Nothing but a number should be written: the count of lines below that contain "déploiement".

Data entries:
* * *

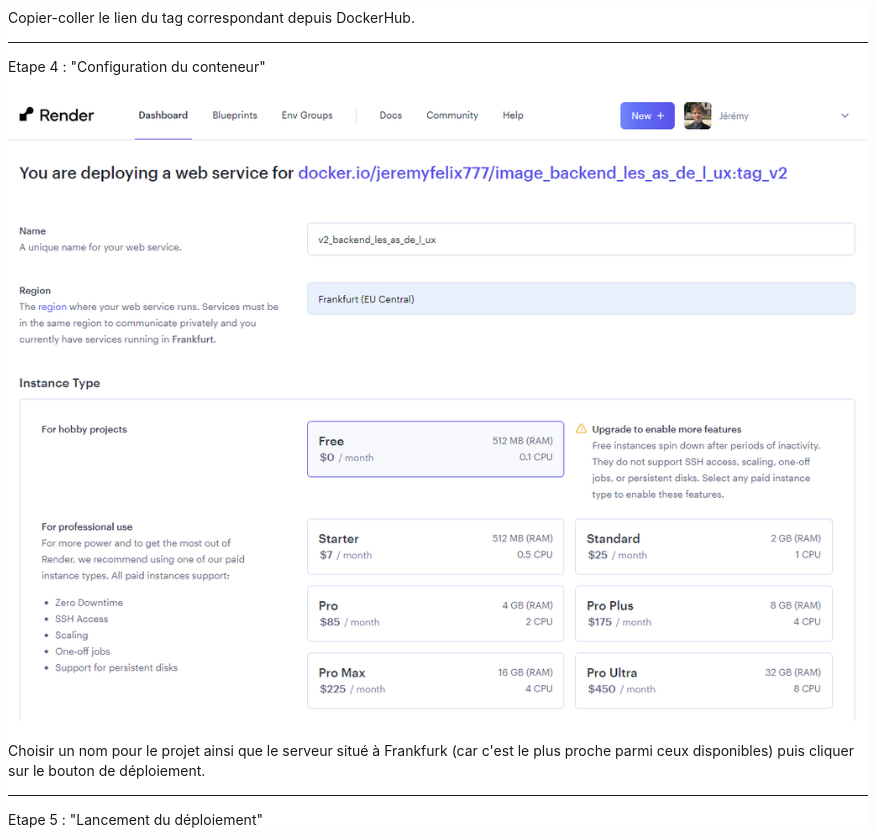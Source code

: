 Copier-coller le lien du tag correspondant depuis DockerHub.
___

Etape 4 : "Configuration du conteneur"

![Etape 4 de mise en production sur Render](../img/etape_4_mise_en_production_conteneur_sur_render.png "Etape 4 de mise en production sur Render")

Choisir un nom pour le projet ainsi que le serveur situé à Frankfurk (car c'est le plus proche parmi ceux disponibles) puis cliquer sur le bouton de déploiement.
___

Etape 5 : "Lancement du déploiement"
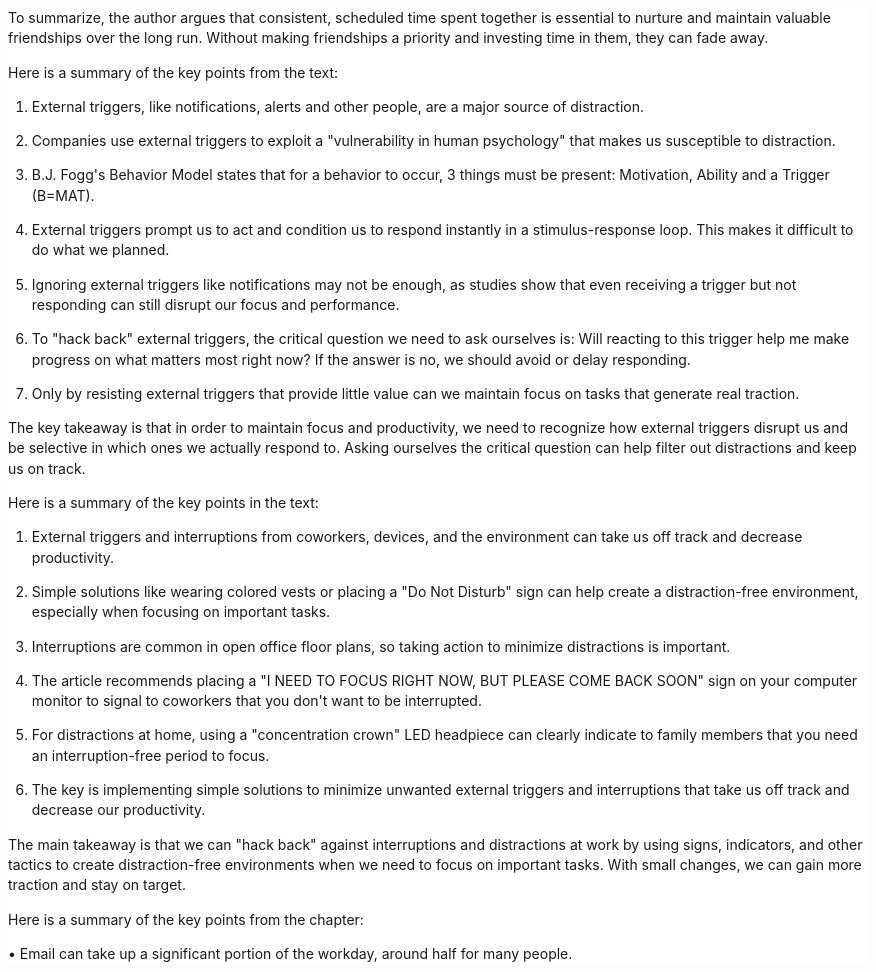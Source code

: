 To summarize, the author argues that consistent, scheduled time spent together is essential to nurture and maintain valuable friendships over the long run. Without making friendships a priority and investing time in them, they can fade away.

 Here is a summary of the key points from the text:

1) External triggers, like notifications, alerts and other people, are a major source of distraction. 

2) Companies use external triggers to exploit a "vulnerability in human psychology" that makes us susceptible to distraction. 

3) B.J. Fogg's Behavior Model states that for a behavior to occur, 3 things must be present: Motivation, Ability and a Trigger (B=MAT). 

4) External triggers prompt us to act and condition us to respond instantly in a stimulus-response loop. This makes it difficult to do what we planned.

5) Ignoring external triggers like notifications may not be enough, as studies show that even receiving a trigger but not responding can still disrupt our focus and performance.

6) To "hack back" external triggers, the critical question we need to ask ourselves is: Will reacting to this trigger help me make progress on what matters most right now? If the answer is no, we should avoid or delay responding.

7) Only by resisting external triggers that provide little value can we maintain focus on tasks that generate real traction.

The key takeaway is that in order to maintain focus and productivity, we need to recognize how external triggers disrupt us and be selective in which ones we actually respond to. Asking ourselves the critical question can help filter out distractions and keep us on track.

 Here is a summary of the key points in the text:

1. External triggers and interruptions from coworkers, devices, and the environment can take us off track and decrease productivity. 

2. Simple solutions like wearing colored vests or placing a "Do Not Disturb" sign can help create a distraction-free environment, especially when focusing on important tasks.

3. Interruptions are common in open office floor plans, so taking action to minimize distractions is important. 

4. The article recommends placing a "I NEED TO FOCUS RIGHT NOW, BUT PLEASE COME BACK SOON" sign on your computer monitor to signal to coworkers that you don't want to be interrupted.

5. For distractions at home, using a "concentration crown" LED headpiece can clearly indicate to family members that you need an interruption-free period to focus.

6. The key is implementing simple solutions to minimize unwanted external triggers and interruptions that take us off track and decrease our productivity.

The main takeaway is that we can "hack back" against interruptions and distractions at work by using signs, indicators, and other tactics to create distraction-free environments when we need to focus on important tasks. With small changes, we can gain more traction and stay on target.

 Here is a summary of the key points from the chapter:

• Email can take up a significant portion of the workday, around half for many people. 
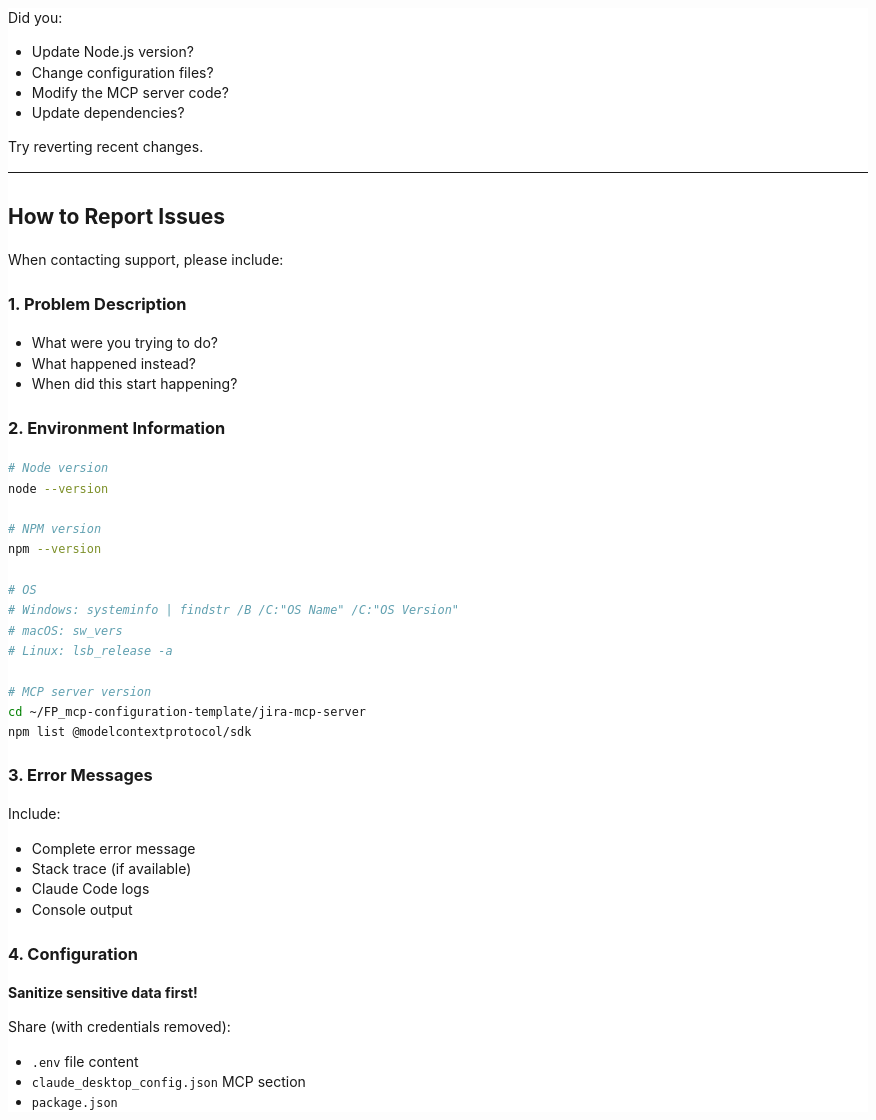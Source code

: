 Did you:
- Update Node.js version?
- Change configuration files?
- Modify the MCP server code?
- Update dependencies?

Try reverting recent changes.

---

## How to Report Issues

When contacting support, please include:

### 1. Problem Description

- What were you trying to do?
- What happened instead?
- When did this start happening?

### 2. Environment Information

```bash
# Node version
node --version

# NPM version
npm --version

# OS
# Windows: systeminfo | findstr /B /C:"OS Name" /C:"OS Version"
# macOS: sw_vers
# Linux: lsb_release -a

# MCP server version
cd ~/FP_mcp-configuration-template/jira-mcp-server
npm list @modelcontextprotocol/sdk
```

### 3. Error Messages

Include:
- Complete error message
- Stack trace (if available)
- Claude Code logs
- Console output

### 4. Configuration

**Sanitize sensitive data first!**

Share (with credentials removed):
- `.env` file content
- `claude_desktop_config.json` MCP section
- `package.json`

* * *

• [Exercise response] 2